Namespace(batch_size=2, caption_path='/home/ashishverma/Documents/Codes/LSTM_eye_traj/data/train/', crop_size=224, embed_size=256, hidden_size=512, learning_rate=0.001, log_step=10, model_path='models/', num_epochs=5, num_layers=1, num_workers=2, save_step=1000, vocab_length=2552)
Traceback (most recent call last):
  File "lstm_train.py", line 105, in <module>
    main(args)
  File "lstm_train.py", line 62, in main
    outputs = decoder(features, captions, lengths)
  File "/home/ashishverma/anaconda3/lib/python3.6/site-packages/torch/nn/modules/module.py", line 491, in __call__
    result = self.forward(*input, **kwargs)

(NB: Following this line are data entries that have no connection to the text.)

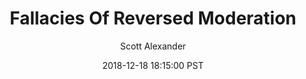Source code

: ---
layout: podcast
title: "Fallacies Of Reversed Moderation"
author: Scott Alexander
description: https://slatestarcodex.com/2018/12/18/fallacies-of-reversed-moderation/
date: 2018-12-18 18:15:00 PST
length: 1067636
duration: 267
guid: fallacies-of-reversed-moderation
---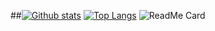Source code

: ##[![Github stats](https://github-readme-stats.vercel.app/api?username=xiao7hxh&show_icons=true&include_all_commits=true)](https://github.com/youzi/github-readme-stats)
[![Top Langs](https://github-readme-stats.vercel.app/api/top-langs/?username=youzi&layout=compact)](https://github.com/youzi/github-readme-stats)
![ReadMe Card](https://github-readme-stats.vercel.app/api/pin/?username=xiao7hxh&repo=youzi)
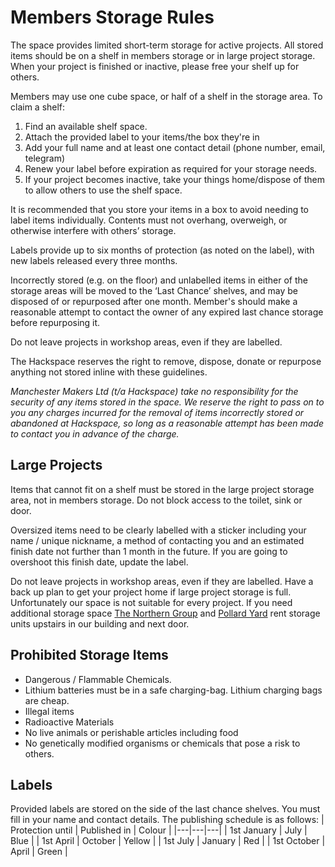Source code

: # Members Storage Rules
The space provides limited short-term storage for active projects. All stored items should be on a shelf in members storage or in large project storage. When your project is finished or inactive, please free your shelf up for others.

Members may use one cube space, or half of a shelf in the storage area. To claim a shelf:
1. Find an available shelf space.
2. Attach the provided label to your items/the box they're in
3. Add your full name and at least one contact detail (phone number, email, telegram)
4. Renew your label before expiration as required for your storage needs.
5. If your project becomes inactive, take your things home/dispose of them to allow others to use the shelf space.

It is recommended that you store your items in a box to avoid needing to label items individually. Contents must not overhang, overweigh, or otherwise interfere with others’ storage.

Labels provide up to six months of protection (as noted on the label), with new labels released every three months.

Incorrectly stored (e.g. on the floor) and unlabelled items in either of the storage areas will be moved to the ‘Last Chance’ shelves, and may be disposed of or repurposed after one month. Member's should make a reasonable attempt to contact the owner of any expired last chance storage before repurposing it.

Do not leave projects in workshop areas, even if they are labelled.

The Hackspace reserves the right to remove, dispose, donate or repurpose anything not stored inline with these guidelines. 

*Manchester Makers Ltd (t/a Hackspace) take no responsibility for the security of any items stored in the space. We reserve the right to pass on to you any charges incurred for the removal of items incorrectly stored or abandoned at Hackspace, so long as a reasonable attempt has been made to contact you in advance of the charge.*


## Large Projects
Items that cannot fit on a shelf must be stored in the large project storage area, not in members storage. Do not block access to the toilet, sink or door.

Oversized items need to be clearly labelled with a sticker including your name / unique nickname, a method of contacting you and an estimated finish date not further than 1 month in the future. If you are going to overshoot this finish date, update the label.

Do not leave projects in workshop areas, even if they are labelled. Have a back up plan to get your project home if large project storage is full. Unfortunately our space is not suitable for every project. If you need additional storage space [The Northern Group](https://www.northerngroup.co.uk/) and [Pollard Yard](https://www.instagram.com/pollard_yard/) rent storage units upstairs in our building and next door.


## Prohibited Storage Items
* Dangerous / Flammable Chemicals.
* Lithium batteries must be in a safe charging-bag. Lithium charging bags are cheap.
* Illegal items
* Radioactive Materials
* No live animals or perishable articles including food
* No genetically modified organisms or chemicals that pose a risk to others.

## Labels
Provided labels are stored on the side of the last chance shelves.
You must fill in your name and contact details.
The publishing schedule is as follows:
| Protection until | Published in | Colour |
|---|---|---|
| 1st January | July | Blue |
| 1st April | October | Yellow |
| 1st July | January | Red |
| 1st October | April | Green |
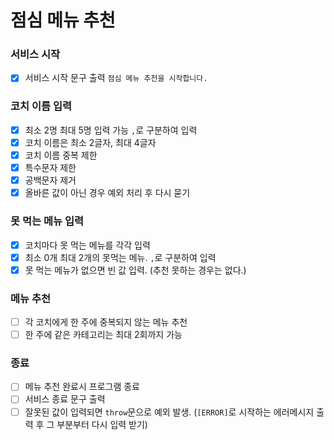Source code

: # 점심 메뉴 추천

### 서비스 시작

- [x] 서비스 시작 문구 출력 `점심 메뉴 추천을 시작합니다.`

### 코치 이름 입력

- [x] 최소 2명 최대 5명 입력 가능 `,`로 구분하여 입력
- [x] 코치 이름은 최소 2글자, 최대 4글자
- [x] 코치 이름 중복 제한
- [x] 특수문자 제한
- [x] 공백문자 제거
- [x] 올바른 값이 아닌 경우 예외 처리 후 다시 묻기

### 못 먹는 메뉴 입력

- [x] 코치마다 못 먹는 메뉴를 각각 입력
- [x] 최소 0개 최대 2개의 못먹는 메뉴. `,`로 구분하여 입력
- [x] 못 먹는 메뉴가 없으면 빈 값 입력. (추천 못하는 경우는 없다.)

### 메뉴 추천

- [ ] 각 코치에게 한 주에 중복되지 않는 메뉴 추천
- [ ] 한 주에 같은 카테고리는 최대 2회까지 가능

### 종료

- [ ] 메뉴 추천 완료시 프로그램 종료
- [ ] 서비스 종료 문구 출력
- [ ] 잘못된 값이 입력되면 `throw`문으로 예외 발생.
      (`[ERROR]`로 시작하는 에러메시지 출력 후 그 부분부터 다시 입력 받기)

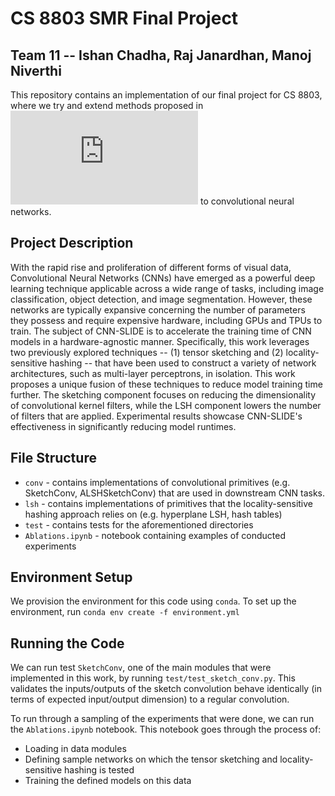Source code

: # CS 8803 SMR Final Project
## Team 11 -- Ishan Chadha, Raj Janardhan, Manoj Niverthi

This repository contains an implementation of our final project for CS 8803, where we try and extend methods proposed in ![SLIDE](https://arxiv.org/pdf/1903.03129.pdf) to convolutional neural networks.

## Project Description
With the rapid rise and proliferation of different forms of visual data, Convolutional Neural Networks (CNNs) have emerged as a powerful deep learning technique applicable across a wide range of tasks, including image classification, object detection, and image segmentation. However, these networks are typically expansive concerning the number of parameters they possess and require expensive hardware, including GPUs and TPUs to train. The subject of CNN-SLIDE is to accelerate the training time of CNN models in a hardware-agnostic manner. Specifically, this work leverages two previously explored techniques -- (1) tensor sketching and (2) locality-sensitive hashing -- that have been used to construct a variety of network architectures, such as multi-layer perceptrons, in isolation. This work proposes a unique fusion of these techniques to reduce model training time further. The sketching component focuses on reducing the dimensionality of convolutional kernel filters, while the LSH component lowers the number of filters that are applied. Experimental results showcase CNN-SLIDE's effectiveness in significantly reducing model runtimes.

## File Structure
- `conv` - contains implementations of convolutional primitives (e.g. SketchConv, ALSHSketchConv) that are used in downstream CNN tasks.
- `lsh` - contains implementations of primitives that the locality-sensitive hashing approach relies on (e.g. hyperplane LSH, hash tables)
- `test` - contains tests for the aforementioned directories
- `Ablations.ipynb` - notebook containing examples of conducted experiments

## Environment Setup
We provision the environment for this code using `conda`. To set up the environment, run `conda env create -f environment.yml`

## Running the Code
We can run test `SketchConv`, one of the main modules that were implemented in this work, by running `test/test_sketch_conv.py`. This validates the inputs/outputs of the sketch convolution behave identically (in terms of expected input/output dimension) to a regular convolution.

To run through a sampling of the experiments that were done, we can run the `Ablations.ipynb` notebook. This notebook goes through the process of:
- Loading in data modules
- Defining sample networks on which the tensor sketching and locality-sensitive hashing is tested
- Training the defined models on this data
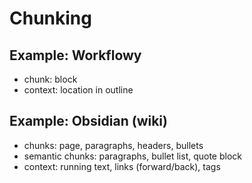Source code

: # Chunking

## Example: Workflowy

- chunk: block
- context: location in outline

## Example: Obsidian (wiki)

- chunks: page, paragraphs, headers, bullets
- semantic chunks: paragraphs, bullet list, quote block
- context: running text, links (forward/back), tags

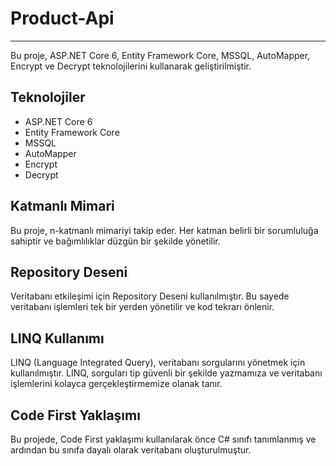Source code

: # Product-Api 
---

Bu proje, ASP.NET Core 6, Entity Framework Core, MSSQL, AutoMapper, Encrypt ve Decrypt teknolojilerini kullanarak geliştirilmiştir.

## Teknolojiler

- ASP.NET Core 6
- Entity Framework Core
- MSSQL
- AutoMapper
- Encrypt
- Decrypt


## Katmanlı Mimari

Bu proje, n-katmanlı mimariyi takip eder. Her katman belirli bir sorumluluğa sahiptir ve bağımlılıklar düzgün bir şekilde yönetilir.

## Repository Deseni

Veritabanı etkileşimi için Repository Deseni kullanılmıştır. Bu sayede veritabanı işlemleri tek bir yerden yönetilir ve kod tekrarı önlenir.

## LINQ Kullanımı

LINQ (Language Integrated Query), veritabanı sorgularını yönetmek için kullanılmıştır. LINQ, sorguları tip güvenli bir şekilde yazmamıza ve veritabanı işlemlerini kolayca gerçekleştirmemize olanak tanır.

## Code First Yaklaşımı

Bu projede, Code First yaklaşımı kullanılarak önce C# sınıfı tanımlanmış ve ardından bu sınıfa dayalı olarak veritabanı oluşturulmuştur.



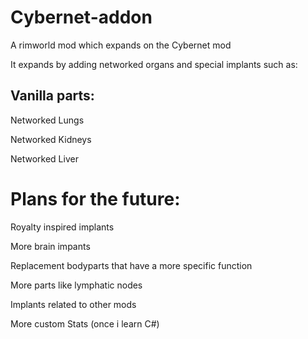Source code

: # Cybernet-addon
A rimworld mod which expands on the Cybernet mod

It expands by adding networked organs and special implants such as:

<h2>Vanilla parts:</h2>

Networked Lungs

Networked Kidneys

Networked Liver

<h1>Plans for the future:</h1>

Royalty inspired implants

More brain impants

Replacement bodyparts that have a more specific function

More parts like lymphatic nodes

Implants related to other mods 

More custom Stats (once i learn C#)
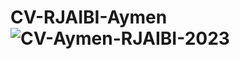 # CV-RJAIBI-Aymen ![CV-Aymen-RJAIBI-2023](https://github.com/aymenRJAIBI/CV-RJAIBI-Aymen/assets/62138611/fbe9b3fd-8f2f-4fce-850c-667070c34fb9)
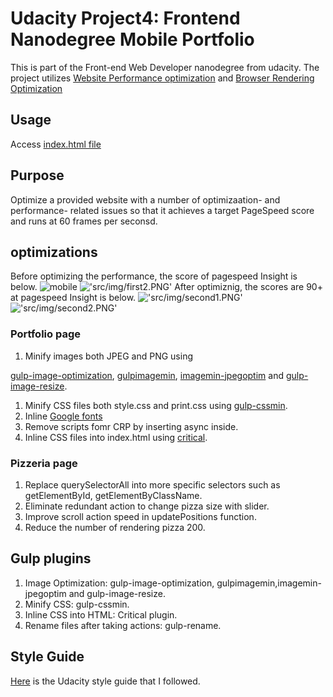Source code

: # Udacity Project4: Frontend Nanodegree Mobile Portfolio
This is part of the Front-end Web Developer nanodegree from udacity. The project utilizes <a href="https://www.udacity.com/courses/ud884">Website Performance optimization</a> and <a href="https://www.udacity.com/courses/ud860">Browser Rendering Optimization</a>

## Usage
Access [index.html file](https://cdn.rawgit.com/Durian1-Monkey/frontend-nanodegree-mobile-portfolio/master/dist/index.html)

## Purpose
Optimize a provided website with a number of optimizaation- and performance- related issues so that it achieves a target PageSpeed score and runs at 60 frames per seconsd.

## optimizations
Before optimizing the performance, the score of pagespeed Insight is below.
![mobile]('src/img/first1.PNG')
!['src/img/first2.PNG']('src/img/first2.PNG')
After optimiznig, the scores are 90+ at pagespeed Insight is below.
!['src/img/second1.PNG']('src/img/second1.PNG')
!['src/img/second2.PNG']('src/img/second2.PNG')

### Portfolio page

1. Minify images both JPEG and PNG using 

<a href="https://www.npmjs.com/package/gulp-image-optimization">gulp-image-optimization</a>, <a href="https://www.npmjs.com/package/gulp-imagemin">gulpimagemin</a>, <a href="https://www.npmjs.com/package/imagemin-jpegoptim">imagemin-jpegoptim</a> and <a href="https://www.npmjs.com/package/gulp-image-resize">gulp-image-resize</a>.
1. Minify CSS files both style.css and print.css using <a href="https://www.npmjs.com/package/gulp-cssmin">gulp-cssmin</a>.
1. Inline <a href="https://www.google.com/fonts">Google fonts</a>
1. Remove scripts fomr CRP by inserting async inside.
1. Inline CSS files into index.html using <a href="https://github.com/addyosmani/critical">critical</a>.

### Pizzeria page
1. Replace querySelectorAll into more specific selectors such as getElementById, getElementByClassName.
1. Eliminate redundant action to change pizza size with slider.
1. Improve scroll action speed in updatePositions function.
1. Reduce the number of rendering pizza 200.

## Gulp plugins
1. Image Optimization: gulp-image-optimization, gulpimagemin,imagemin-jpegoptim and gulp-image-resize.
1. Minify CSS: gulp-cssmin.
1. Inline CSS into HTML: Critical plugin.
1. Rename files after taking actions: gulp-rename.

## Style Guide
[Here](http://udacity.github.io/frontend-nanodegree-styleguide/index.html) is the Udacity style guide that I followed.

  File "/home/ashishverma/Documents/Codes/LSTM_eye_traj/lstm_model.py", line 39, in forward
    embeddings = self.embed(captions)
  File "/home/ashishverma/anaconda3/lib/python3.6/site-packages/torch/nn/modules/module.py", line 491, in __call__
    result = self.forward(*input, **kwargs)
  File "/home/ashishverma/anaconda3/lib/python3.6/site-packages/torch/nn/modules/sparse.py", line 108, in forward
    self.norm_type, self.scale_grad_by_freq, self.sparse)
  File "/home/ashishverma/anaconda3/lib/python3.6/site-packages/torch/nn/functional.py", line 1076, in embedding
    return torch.embedding(weight, input, padding_idx, scale_grad_by_freq, sparse)
RuntimeError: index out of range at /opt/conda/conda-bld/pytorch_1524590031827/work/aten/src/TH/generic/THTensorMath.c:343

averma · October 3, 2018, 6:46am

I solved it. Error was in my code which is related to number of classes. Actually I have given the vocab size manually and did not consider index 0 as of one of the class.
Thanks @ptrblck for your instant replies.